Après Y, le dernier homme, et le plus récent Saga, Urban comics poursuit la publication des travaux du scénariste Brian K. Vaughan avec Ex Machina, série en 50 épisodes initialement parue chez Image entre 2004 et 2010 (et ayant connu deux précédentes éditions françaises inabouties). Une série dense et passionnante, où les auteurs trouvent le juste équilibre entre fable politique, variations sur le thème du super-héros, et entrelacs soap du meilleur aloi.

Le volume ici présenté par Urban (premier sur trois prévus pour une intégrale) contient les deux premiers arcs de la série, des épisodes 1 à 11. Suite à un accident, Mitchell Hundred, un ingénieur civil, se voit doté de la capacité de dominer télépathiquement toute technologie humaine. Sous le nom de « la grande machine », il entame alors une carrière de super-héros, avant de se rendre à l’évidence : ses quelques coups d’éclat, au mieux, ne font que préserver le status quo. Pour changer vraiment les choses, il se lance dans la course à la mairie de New-York, improbable outsider sans étiquette. Le 11 septembre 2001, il use à nouveau de ses pouvoirs et parvient à sauver une des tours jumelles. Les New-Yorkais l’élisent en masse au poste de maire.

Le récit débute quelques semaines après la prise de fonction de Hundred. Vaughan l’écrit lui-même en postface : il construit son récit en suivant trois lignes de force narratives : les combats du maire dans la sphère politique, privée et super-héroïque. Trois dimensions qui forment l’espace du récit, à quoi il faut rajouter celle du temps, puisque le lecteur est invité à de fréquents retours dans le passé super-héroïque de Mitchell, passé non sans répercussions sur le présent, et entaché d’une ombre dont le lecteur ignore encore la teneur. Ce jeu sur les différentes strates de récit, cet hybridation des genres, est une des spécificités du travail de Vaughan : on la retrouve notamment dans Y et le récent Saga, où cohabitent également considérations politiques, appropriation pleine des codes d’un genre (Zombies, Space Opera), et romances soap. Le tout servi par de rares qualités de dialoguistes, en enlevé par un sens réjouissant du feuilletonnesque et du mystère (qui, et pourquoi, a donné ses pouvoirs à Hundred ?).

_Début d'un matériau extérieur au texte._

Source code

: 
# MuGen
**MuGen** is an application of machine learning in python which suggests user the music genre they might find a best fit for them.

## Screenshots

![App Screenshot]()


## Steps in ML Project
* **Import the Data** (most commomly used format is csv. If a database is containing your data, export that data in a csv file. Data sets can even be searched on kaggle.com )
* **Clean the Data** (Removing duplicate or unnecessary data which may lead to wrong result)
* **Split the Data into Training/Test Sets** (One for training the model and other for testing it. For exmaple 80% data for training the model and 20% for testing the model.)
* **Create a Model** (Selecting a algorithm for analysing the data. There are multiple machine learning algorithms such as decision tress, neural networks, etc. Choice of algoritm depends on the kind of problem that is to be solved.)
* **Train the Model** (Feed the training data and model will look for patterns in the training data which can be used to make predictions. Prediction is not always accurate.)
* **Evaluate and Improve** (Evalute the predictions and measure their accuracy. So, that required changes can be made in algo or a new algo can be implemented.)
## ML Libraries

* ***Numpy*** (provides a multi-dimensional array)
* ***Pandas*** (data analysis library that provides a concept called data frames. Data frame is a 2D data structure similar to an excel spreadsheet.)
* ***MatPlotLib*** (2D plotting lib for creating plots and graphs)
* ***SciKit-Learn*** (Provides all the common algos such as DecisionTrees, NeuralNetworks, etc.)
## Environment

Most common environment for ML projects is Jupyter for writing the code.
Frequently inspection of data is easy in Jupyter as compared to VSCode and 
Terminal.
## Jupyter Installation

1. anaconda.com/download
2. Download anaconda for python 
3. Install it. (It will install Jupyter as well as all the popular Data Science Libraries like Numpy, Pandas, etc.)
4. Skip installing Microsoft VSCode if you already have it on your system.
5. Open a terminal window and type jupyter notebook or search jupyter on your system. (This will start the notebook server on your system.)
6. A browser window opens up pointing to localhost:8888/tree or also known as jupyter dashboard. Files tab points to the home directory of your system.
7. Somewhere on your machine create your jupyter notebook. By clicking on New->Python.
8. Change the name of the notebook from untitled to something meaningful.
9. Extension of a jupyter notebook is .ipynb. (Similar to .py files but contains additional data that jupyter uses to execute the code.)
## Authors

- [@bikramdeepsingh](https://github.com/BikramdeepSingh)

Hundred, comme Yorick dans Y, mais aussi Alana et Marko dans Saga, incarnent un rapport confiant en la capacité de l’homme à réinventer un collectif, souvent face ou en regard d’une communauté plus vaste rongée, elle, par de froids intérêts. Loin d’être individualistes, ils manifestent au contraire un retour à une conception de l’homme comme animal politique. Hundred croit en sa capacité à agir en tant que maire. Mais ni Vaughan ni ses personnages ne sont des candides, et c’est bien là une ornière que contourne brillamment le scénariste : créateur et créatures sont conscients des compromis nécessaires, et prêts à composer avec leurs principes, marquant, à ce titre, une ambivalence qui fait toute leur humanité. Nous sommes aussi loin d’une naïveté béate que d’un cynisme paresseux.

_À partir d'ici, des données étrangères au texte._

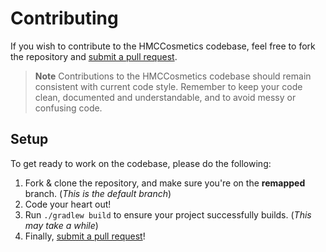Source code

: # Contributing

If you wish to contribute to the HMCCosmetics codebase, feel free to fork the repository and [submit a pull request](https://github.com/HibiscusMC/HMCCosmetics/compare).
> **Note** Contributions to the HMCCosmetics codebase should remain consistent with current code style. Remember to keep your code clean, documented and understandable, and to avoid messy or confusing code.

## Setup

To get ready to work on the codebase, please do the following:

1. Fork & clone the repository, and make sure you're on the **remapped** branch. (*This is the default branch*)
2. Code your heart out!
3. Run `./gradlew build` to ensure your project successfully builds. (*This may take a while*)
4. Finally, [submit a pull request](https://github.com/HibiscusMC/HMCCosmetics/compare)!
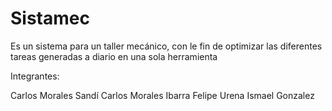 # Sistamec

Es un sistema para un taller mecánico, con le fin de optimizar las diferentes tareas generadas a diario en una sola herramienta

Integrantes:

Carlos Morales Sandí
Carlos Morales Ibarra
Felipe Urena
Ismael Gonzalez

Tony Harris et J.D Mettler assurent une narration claire. Chez le dessinateur, l’expressivité des personnages est mise en avant (c’est d’ailleurs une caractéristique commune aux dessinateurs associés à Vaughan de privilégier l’humain), et il alterne avec un égal bonheur les scènes de bureau comme les tueries les plus sanglantes. Aux couleurs, Mettler assure une différenciation limpide entre les différentes époques, et livre un ensemble d’un chatoiement discret, qui rend cohérent la présence dans un même univers d’éléments fantastiques, horrifiques ou purement quotidiens.

Urban nous gratifie encore une fois d’une belle édition relativement peu onéreuse, mais dont les bonus, passionnants (on a droit notamment aux pitchs préliminaires de Vaughan et à sa conception du projet), laissent un goût de trop peu… Qu’on espère voir comblé dans les tomes 2 et 3. À suivre, donc…

JP Fermet

Ex Machina, tome 1, Brian K. Vaughan (scénario), Tony Harris (dessin), J.D. Mettler (couleurs), Urban Comics, coll. Vertigo Essentiels, 288 pages, 22,50 €.